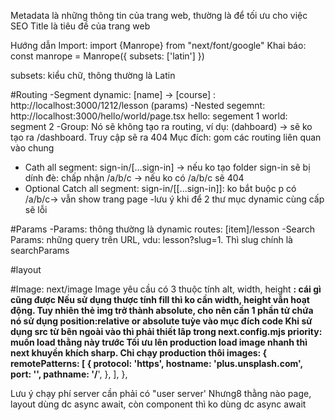 Metadata là những thông tin của trang web, thường là để tối ưu cho việc SEO
Title là tiêu đề của trang web

Hướng dẫn
Import: import {Manrope} from "next/font/google"
Khai báo: const manrope = Manrope({
    subsets: ['latin']
})

subsets: kiểu chữ, thông thường là Latin

#Routing
-Segment dynamic: [name] -> [course] : http://localhost:3000/1212/lesson (params)
-Nested segemnt: http://localhost:3000/hello/world/page.tsx
hello: segement 1
world: segment 2
-Group: Nó sẽ không tạo ra routing, ví dụ: (dahboard) -> sẽ ko tạo ra /dashboard.
Truy cập sẽ ra 404
Mục đích: gom các routing liên quan vào chung

- Cath all segment: sign-in/[...sign-in] -> nếu ko tạo folder sign-in sẽ bị dính đè: chấp nhận /a/b/c -> nếu ko có /a/b/c sẽ 404
- Optional Catch all segment: sign-in/[[...sign-in]]: ko bắt buộc p có /a/b/c-> vẫn show trang page
-lưu ý khi để 2 thư mục dynamic cùng cấp sẽ lỗi

#Params
-Params: thông thường là dynamic routes: [item]/lesson
-Search Params: những query trên URL, vdu: lesson?slug=1. Thì slug chính là searchParams

#layout


#Image: next/image
Image yêu cầu có 3 thuộc tính alt, width, height
**: cái gì cũng được
Nếu sử dụng thược tính fill thì ko cần width, height vẫn hoạt động. Tuy nhiên thẻ img trở thành absolute, cho nên cần 1 phần tử chứa nó sử dụng position:relative or absolute tuỳe vào mục đích code
Khi sử dụng src từ bên ngoài vào thì phải thiết lâp trong next.config.mjs
priority: muốn load thằng này trước
Tối ưu lên production load image nhanh thì next khuyền khích sharp. Chỉ chạy production thôi
 images: {
        remotePatterns: [
          {
            protocol: 'https',
            hostname: 'plus.unsplash.com',
            port: '',
            pathname: '/**',
          },
        ],
      },


Lưu ý chạy phí server cần phải có "user server'
Nhưng8 thằng nào page, layout dùng dc async await,
còn component thì ko dùng dc async await
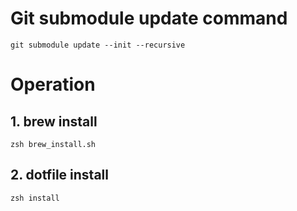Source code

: # Git submodule update command
`git submodule update --init --recursive`

# Operation
## 1. brew install

`zsh brew_install.sh`

## 2. dotfile install

`zsh install`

=== What you will do ===
Where the line holding "-Segment dynamic: [name]" appears in the listing above, start reproducing exactly, and end with the line holding "- Cath all segment: sign-in/[...sign-in]".

=== Answer area ===
-Segment dynamic: [name] -> [course] : http://localhost:3000/1212/lesson (params)
-Nested segemnt: http://localhost:3000/hello/world/page.tsx
hello: segement 1
world: segment 2
-Group: Nó sẽ không tạo ra routing, ví dụ: (dahboard) -> sẽ ko tạo ra /dashboard.
Truy cập sẽ ra 404
Mục đích: gom các routing liên quan vào chung

- Cath all segment: sign-in/[...sign-in] -> nếu ko tạo folder sign-in sẽ bị dính đè: chấp nhận /a/b/c -> nếu ko có /a/b/c sẽ 404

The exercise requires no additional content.